At the time, the outcome in Pakistan was unknown. Would these lawyers loose their licenses and livelihoods for daring to oppose the government? Would they loose their freedom and be imprisoned? Would they lose their lives? Or would they eventually be intimidated into silence?

Well, now we know how the story turned out.

The Washington Post is reporting:

[T]he Pakistani government announced early Monday morning that it would restore the former chief justice of the Supreme Court and a group of other deposed judges in a major capitulation to opponents.

The Pakistani government tried to stop the latest protest march, attempting to bottle up marchers at their starting points, as well as erecting barricades at their proposed destination to keep marchers out.

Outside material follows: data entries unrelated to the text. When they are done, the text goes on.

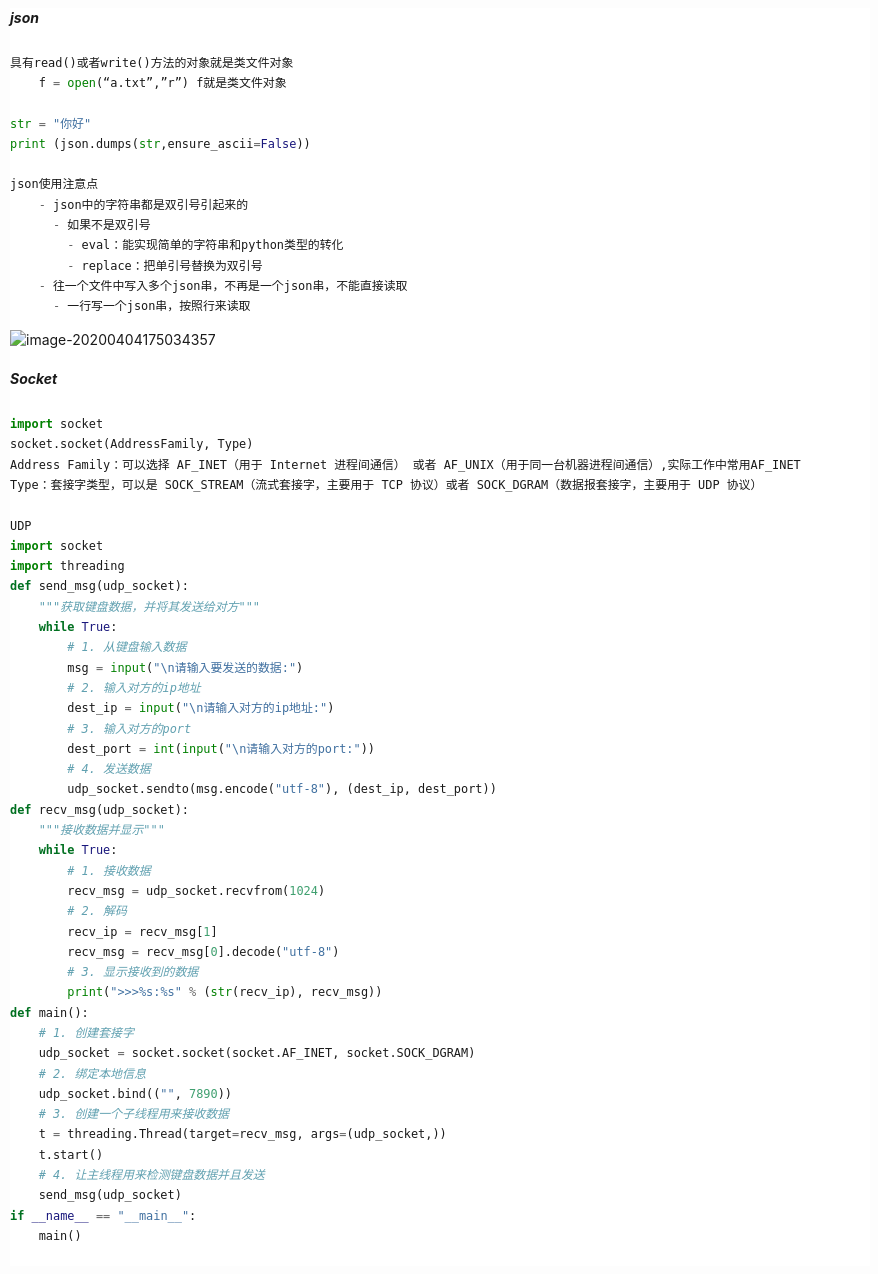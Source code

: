 ##### json

```python
具有read()或者write()方法的对象就是类文件对象
	f = open(“a.txt”,”r”) f就是类文件对象

str = "你好"
print (json.dumps(str,ensure_ascii=False))

json使用注意点
    - json中的字符串都是双引号引起来的
      - 如果不是双引号
        - eval：能实现简单的字符串和python类型的转化
        - replace：把单引号替换为双引号
    - 往一个文件中写入多个json串，不再是一个json串，不能直接读取
      - 一行写一个json串，按照行来读取
```

![image-20200404175034357](/../assets/pic/2019-07-18-python%E5%BC%80%E6%BA%90%E5%9F%BA%E7%A1%80%E5%A4%8D%E4%B9%A0%E6%95%B4%E7%90%86/image-20200404175034357.png)

##### Socket

```python
import socket
socket.socket(AddressFamily, Type)
Address Family：可以选择 AF_INET（用于 Internet 进程间通信） 或者 AF_UNIX（用于同一台机器进程间通信）,实际工作中常用AF_INET
Type：套接字类型，可以是 SOCK_STREAM（流式套接字，主要用于 TCP 协议）或者 SOCK_DGRAM（数据报套接字，主要用于 UDP 协议）

UDP
import socket
import threading
def send_msg(udp_socket):
    """获取键盘数据，并将其发送给对方"""
    while True:
        # 1. 从键盘输入数据
        msg = input("\n请输入要发送的数据:")
        # 2. 输入对方的ip地址
        dest_ip = input("\n请输入对方的ip地址:")
        # 3. 输入对方的port
        dest_port = int(input("\n请输入对方的port:"))
        # 4. 发送数据
        udp_socket.sendto(msg.encode("utf-8"), (dest_ip, dest_port))
def recv_msg(udp_socket):
    """接收数据并显示"""
    while True:
        # 1. 接收数据
        recv_msg = udp_socket.recvfrom(1024)
        # 2. 解码
        recv_ip = recv_msg[1]
        recv_msg = recv_msg[0].decode("utf-8")
        # 3. 显示接收到的数据
        print(">>>%s:%s" % (str(recv_ip), recv_msg))
def main():
    # 1. 创建套接字
    udp_socket = socket.socket(socket.AF_INET, socket.SOCK_DGRAM)
    # 2. 绑定本地信息
    udp_socket.bind(("", 7890))
    # 3. 创建一个子线程用来接收数据
    t = threading.Thread(target=recv_msg, args=(udp_socket,))
    t.start()
    # 4. 让主线程用来检测键盘数据并且发送
    send_msg(udp_socket)
if __name__ == "__main__":
    main()
    
```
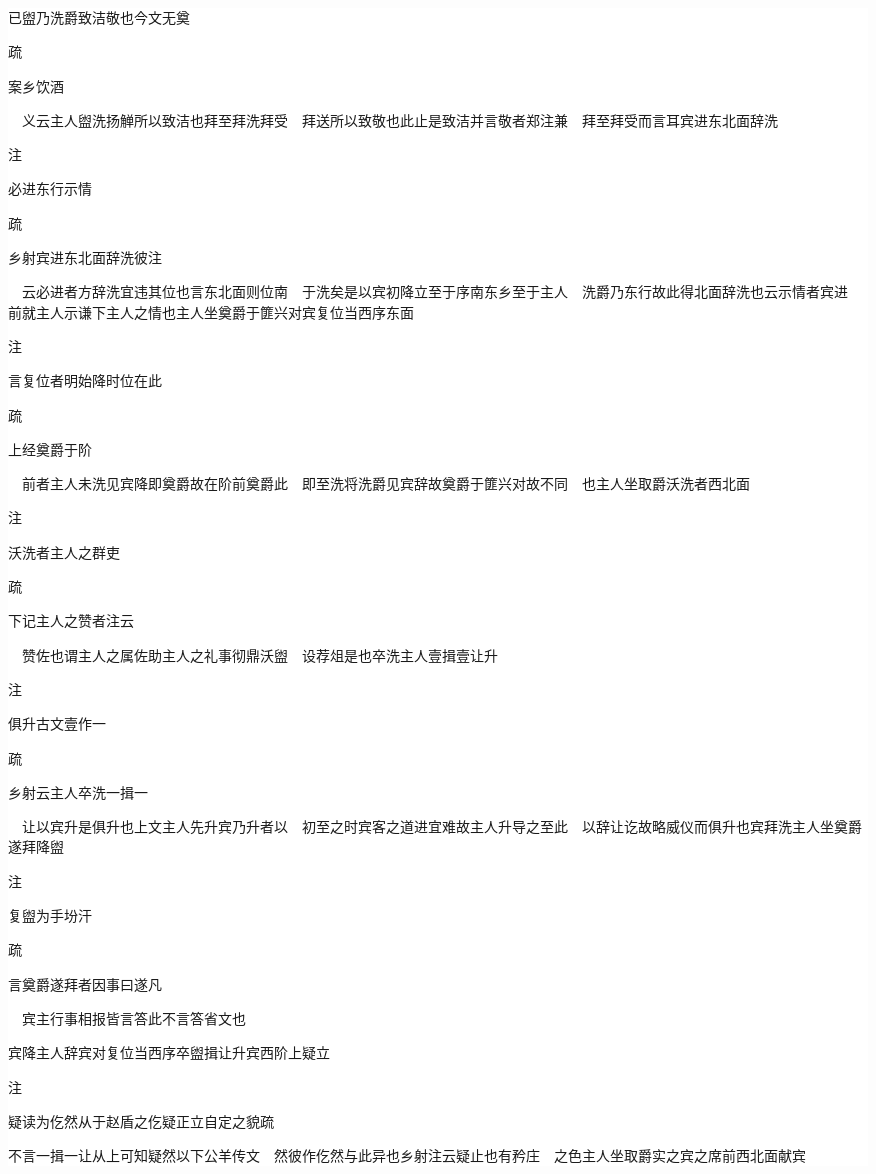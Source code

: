 已盥乃洗爵致洁敬也今文无奠  

疏  

案乡饮酒  

　义云主人盥洗扬觯所以致洁也拜至拜洗拜受　拜送所以致敬也此止是致洁并言敬者郑注兼　拜至拜受而言耳宾进东北面辞洗  

注  

必进东行示情  

疏  

乡射宾进东北面辞洗彼注  

　云必进者方辞洗宜违其位也言东北面则位南　于洗矣是以宾初降立至于序南东乡至于主人　洗爵乃东行故此得北面辞洗也云示情者宾进　前就主人示谦下主人之情也主人坐奠爵于篚兴对宾复位当西序东面  

注  

言复位者明始降时位在此  

疏  

上经奠爵于阶  

　前者主人未洗见宾降即奠爵故在阶前奠爵此　即至洗将洗爵见宾辞故奠爵于篚兴对故不同　也主人坐取爵沃洗者西北面  

注  

沃洗者主人之群吏  

疏  

下记主人之赞者注云  

　赞佐也谓主人之属佐助主人之礼事彻鼎沃盥　设荐俎是也卒洗主人壹揖壹让升  

注  

俱升古文壹作一  

疏  

乡射云主人卒洗一揖一  

　让以宾升是俱升也上文主人先升宾乃升者以　初至之时宾客之道进宜难故主人升导之至此　以辞让讫故略威仪而俱升也宾拜洗主人坐奠爵遂拜降盥  

注  

复盥为手坋汗  

疏  

言奠爵遂拜者因事曰遂凡  

　宾主行事相报皆言答此不言答省文也  

宾降主人辞宾对复位当西序卒盥揖让升宾西阶上疑立  

注  

疑读为仡然从于赵盾之仡疑正立自定之貌疏  

不言一揖一让从上可知疑然以下公羊传文　然彼作仡然与此异也乡射注云疑止也有矜庄　之色主人坐取爵实之宾之席前西北面献宾  
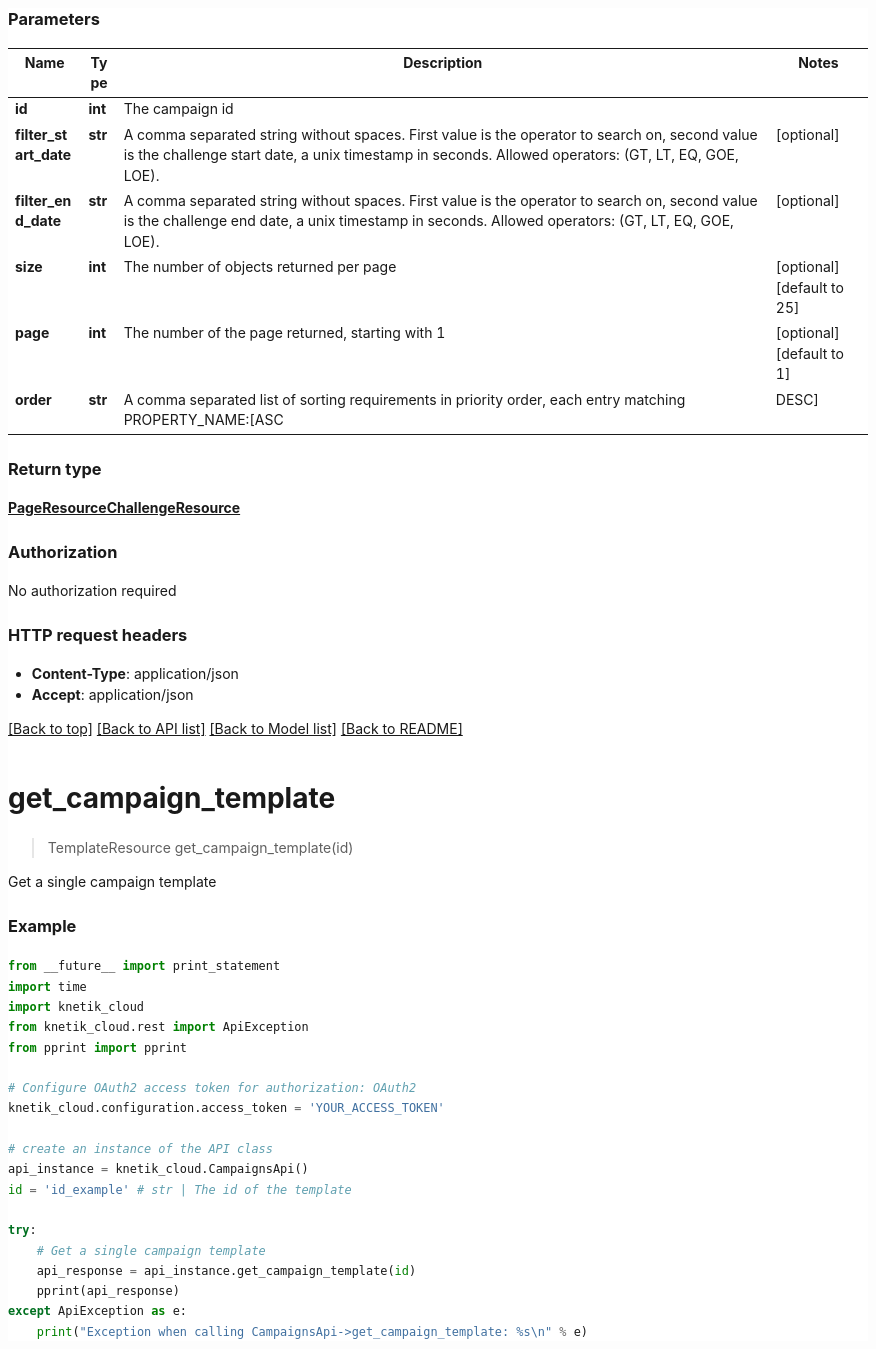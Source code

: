 ### Parameters

Name | Type | Description  | Notes
------------- | ------------- | ------------- | -------------
 **id** | **int**| The campaign id | 
 **filter_start_date** | **str**| A comma separated string without spaces.  First value is the operator to search on, second value is the challenge start date, a unix timestamp in seconds.  Allowed operators: (GT, LT, EQ, GOE, LOE). | [optional] 
 **filter_end_date** | **str**| A comma separated string without spaces.  First value is the operator to search on, second value is the challenge end date, a unix timestamp in seconds.  Allowed operators: (GT, LT, EQ, GOE, LOE). | [optional] 
 **size** | **int**| The number of objects returned per page | [optional] [default to 25]
 **page** | **int**| The number of the page returned, starting with 1 | [optional] [default to 1]
 **order** | **str**| A comma separated list of sorting requirements in priority order, each entry matching PROPERTY_NAME:[ASC|DESC] | [optional] [default to id:ASC]

### Return type

[**PageResourceChallengeResource**](PageResourceChallengeResource.md)

### Authorization

No authorization required

### HTTP request headers

 - **Content-Type**: application/json
 - **Accept**: application/json

[[Back to top]](#) [[Back to API list]](../README.md#documentation-for-api-endpoints) [[Back to Model list]](../README.md#documentation-for-models) [[Back to README]](../README.md)

# **get_campaign_template**
> TemplateResource get_campaign_template(id)

Get a single campaign template

### Example 
```python
from __future__ import print_statement
import time
import knetik_cloud
from knetik_cloud.rest import ApiException
from pprint import pprint

# Configure OAuth2 access token for authorization: OAuth2
knetik_cloud.configuration.access_token = 'YOUR_ACCESS_TOKEN'

# create an instance of the API class
api_instance = knetik_cloud.CampaignsApi()
id = 'id_example' # str | The id of the template

try: 
    # Get a single campaign template
    api_response = api_instance.get_campaign_template(id)
    pprint(api_response)
except ApiException as e:
    print("Exception when calling CampaignsApi->get_campaign_template: %s\n" % e)
```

[A] broad coalition of opponents who demanded the reinstatement of Pakistan’s independent judiciary and threatened to march on the capital, Islamabad, until Chaudhry was brought back.

The decision marked an extraordinary victory for Pakistan’s legal community, which has been agitating peacefully for the judges’ reinstatement for the past two years,

I like it when the good guys win. I like it even more when lawyers turn out to be the good guys.

So, to my brethren at the bar far across the sea, I salute you. Well done.